6: Sixth Normal Form (6NF)
6NF is not a standard because it is being deliberated by database specialists for some time. Expectantly, we would have a strong and standardized description for 6NF soon.
What are the Advantages of DBMS Normalization?
You can observe the several advantages of DBMS normalization during the data storing process. DBMS Normalization process provides the following important benefits such as:
- It increases data reliability as it evades the duplicity of information by storing the records in only one place.
- The normalization process assists in assemblage similar or related information under a similar schema, thus resulting in the improved grouping of records.
- Normalization causes searching quicker as indexes can be produced faster. Therefore, the normalized database tables are used for Online Transaction Processing (OLTP).
What are Detriments/Drawbacks of Database Normalization?
Consequently, DBMS Normalization has also some disadvantages. Now let discuss a few of them as below:
- An increase in tables means more DB operations.
- More operations mean an increase in I/O operations.
- Makes data processing expensive.
- Applying JOIN on top of normalized tables proves both times consuming and compute-intensive operation.
- Don’t dive too much and unnecessarily into it. Up to 2NF or a max 3NF is all good.
- De-normalize the tables whenever necessary, to improve I/O operations.
VERDICT
In a nutshell, database scheming is thoughtful to the successful application of a database management system that fulfills the information requirements of an enterprise organization. This process helps to produce database systems that are economical and have improved safety models.
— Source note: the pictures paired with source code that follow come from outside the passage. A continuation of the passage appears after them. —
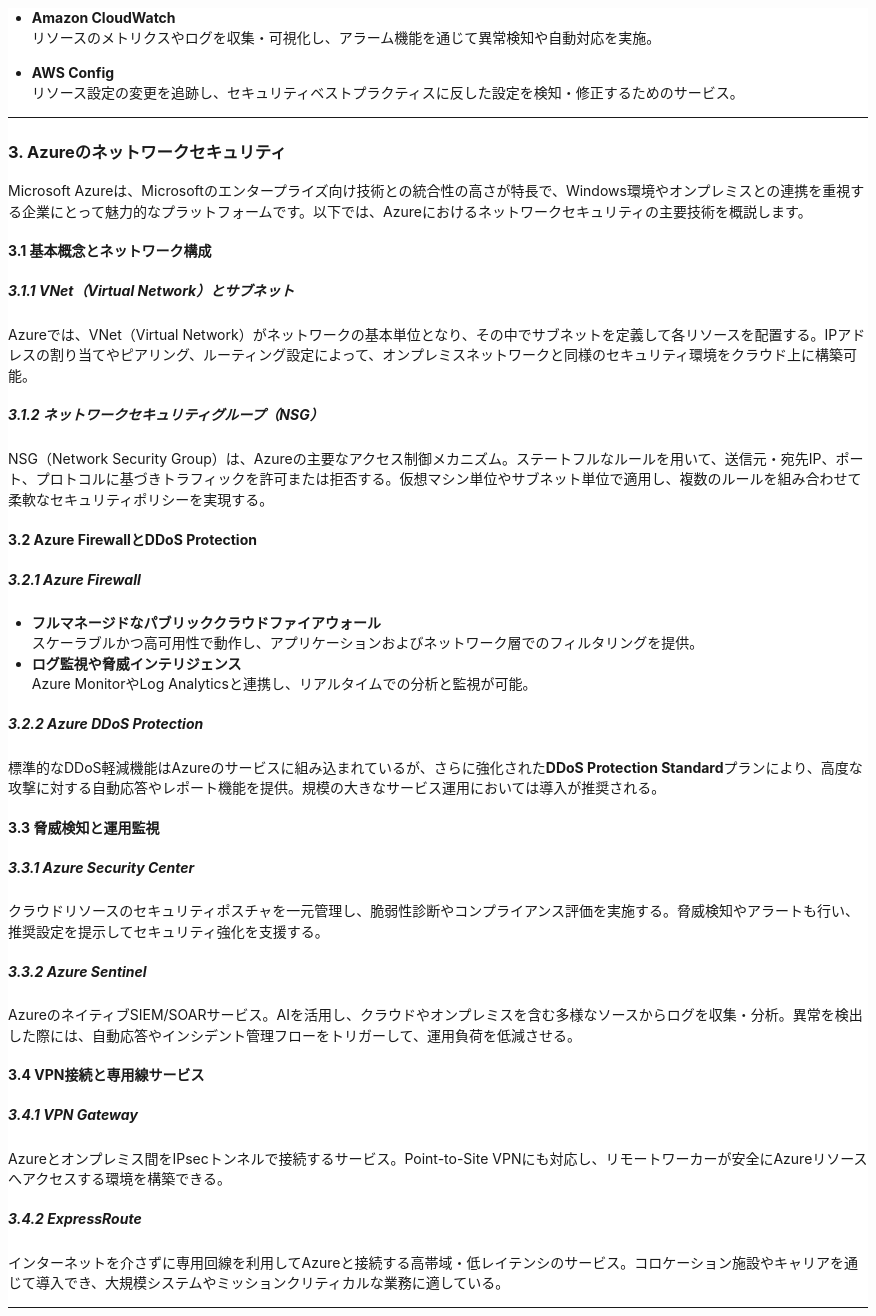 - **Amazon CloudWatch**  
  リソースのメトリクスやログを収集・可視化し、アラーム機能を通じて異常検知や自動対応を実施。

- **AWS Config**  
  リソース設定の変更を追跡し、セキュリティベストプラクティスに反した設定を検知・修正するためのサービス。

---

### 3. Azureのネットワークセキュリティ

Microsoft Azureは、Microsoftのエンタープライズ向け技術との統合性の高さが特長で、Windows環境やオンプレミスとの連携を重視する企業にとって魅力的なプラットフォームです。以下では、Azureにおけるネットワークセキュリティの主要技術を概説します。

#### 3.1 基本概念とネットワーク構成

##### 3.1.1 VNet（Virtual Network）とサブネット
Azureでは、VNet（Virtual Network）がネットワークの基本単位となり、その中でサブネットを定義して各リソースを配置する。IPアドレスの割り当てやピアリング、ルーティング設定によって、オンプレミスネットワークと同様のセキュリティ環境をクラウド上に構築可能。

##### 3.1.2 ネットワークセキュリティグループ（NSG）
NSG（Network Security Group）は、Azureの主要なアクセス制御メカニズム。ステートフルなルールを用いて、送信元・宛先IP、ポート、プロトコルに基づきトラフィックを許可または拒否する。仮想マシン単位やサブネット単位で適用し、複数のルールを組み合わせて柔軟なセキュリティポリシーを実現する。

#### 3.2 Azure FirewallとDDoS Protection

##### 3.2.1 Azure Firewall
- **フルマネージドなパブリッククラウドファイアウォール**  
  スケーラブルかつ高可用性で動作し、アプリケーションおよびネットワーク層でのフィルタリングを提供。
- **ログ監視や脅威インテリジェンス**  
  Azure MonitorやLog Analyticsと連携し、リアルタイムでの分析と監視が可能。

##### 3.2.2 Azure DDoS Protection
標準的なDDoS軽減機能はAzureのサービスに組み込まれているが、さらに強化された**DDoS Protection Standard**プランにより、高度な攻撃に対する自動応答やレポート機能を提供。規模の大きなサービス運用においては導入が推奨される。

#### 3.3 脅威検知と運用監視

##### 3.3.1 Azure Security Center
クラウドリソースのセキュリティポスチャを一元管理し、脆弱性診断やコンプライアンス評価を実施する。脅威検知やアラートも行い、推奨設定を提示してセキュリティ強化を支援する。

##### 3.3.2 Azure Sentinel
AzureのネイティブSIEM/SOARサービス。AIを活用し、クラウドやオンプレミスを含む多様なソースからログを収集・分析。異常を検出した際には、自動応答やインシデント管理フローをトリガーして、運用負荷を低減させる。

#### 3.4 VPN接続と専用線サービス

##### 3.4.1 VPN Gateway
Azureとオンプレミス間をIPsecトンネルで接続するサービス。Point-to-Site VPNにも対応し、リモートワーカーが安全にAzureリソースへアクセスする環境を構築できる。

##### 3.4.2 ExpressRoute
インターネットを介さずに専用回線を利用してAzureと接続する高帯域・低レイテンシのサービス。コロケーション施設やキャリアを通じて導入でき、大規模システムやミッションクリティカルな業務に適している。

---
Henceforth, practical dependencies are a very essential module of the normalized data procedure Maximum database systems are normalized up to the 3rd normal forms (3NF normalization). Moreover, a primary key matchlessly recognizes cannot be null. And, a foreign key supports the connect table and places a primary key. Each Software developer devises and implements DB Normalization as per his own way and scheme of thoughts. So it’s perfectly normal to see two different normalization techniques being applied by two different developers. Database Normalization is good but its usage shouldn’t be abused. Only apply where you think it’s desperately needed.